══ Exercise materials

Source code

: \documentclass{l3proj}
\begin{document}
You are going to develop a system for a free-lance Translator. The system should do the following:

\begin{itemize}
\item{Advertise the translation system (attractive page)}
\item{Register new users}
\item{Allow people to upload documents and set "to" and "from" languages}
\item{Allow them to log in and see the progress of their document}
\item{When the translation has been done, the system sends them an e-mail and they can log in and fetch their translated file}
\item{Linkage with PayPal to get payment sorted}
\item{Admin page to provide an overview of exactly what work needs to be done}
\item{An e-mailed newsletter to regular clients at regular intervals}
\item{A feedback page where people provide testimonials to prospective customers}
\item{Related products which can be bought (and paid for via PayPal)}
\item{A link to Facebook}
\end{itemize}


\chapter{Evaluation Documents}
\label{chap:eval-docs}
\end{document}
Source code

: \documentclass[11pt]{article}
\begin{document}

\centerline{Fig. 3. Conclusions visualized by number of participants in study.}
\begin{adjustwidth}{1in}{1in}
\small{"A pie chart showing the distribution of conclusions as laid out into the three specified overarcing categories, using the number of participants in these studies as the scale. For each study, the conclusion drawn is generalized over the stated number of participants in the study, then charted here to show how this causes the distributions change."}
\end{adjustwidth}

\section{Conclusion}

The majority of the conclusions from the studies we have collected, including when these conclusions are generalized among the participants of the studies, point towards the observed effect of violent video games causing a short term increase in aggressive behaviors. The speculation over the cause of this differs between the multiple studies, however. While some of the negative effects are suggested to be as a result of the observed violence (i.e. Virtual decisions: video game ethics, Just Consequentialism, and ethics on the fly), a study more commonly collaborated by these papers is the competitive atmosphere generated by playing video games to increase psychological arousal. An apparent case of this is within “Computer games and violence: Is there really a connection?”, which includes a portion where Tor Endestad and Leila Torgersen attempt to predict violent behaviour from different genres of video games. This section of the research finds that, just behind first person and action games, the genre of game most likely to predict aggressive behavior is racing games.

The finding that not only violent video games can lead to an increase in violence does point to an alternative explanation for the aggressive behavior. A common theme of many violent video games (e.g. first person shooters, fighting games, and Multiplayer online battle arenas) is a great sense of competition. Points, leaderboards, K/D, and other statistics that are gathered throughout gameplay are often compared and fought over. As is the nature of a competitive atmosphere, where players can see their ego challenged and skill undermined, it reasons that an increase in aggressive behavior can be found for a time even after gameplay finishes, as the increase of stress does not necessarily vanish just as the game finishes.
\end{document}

════

Filter the preceding entries down to the lines with "provide".

\item{Admin page to provide an overview of exactly what work needs to be done}
\item{A feedback page where people provide testimonials to prospective customers}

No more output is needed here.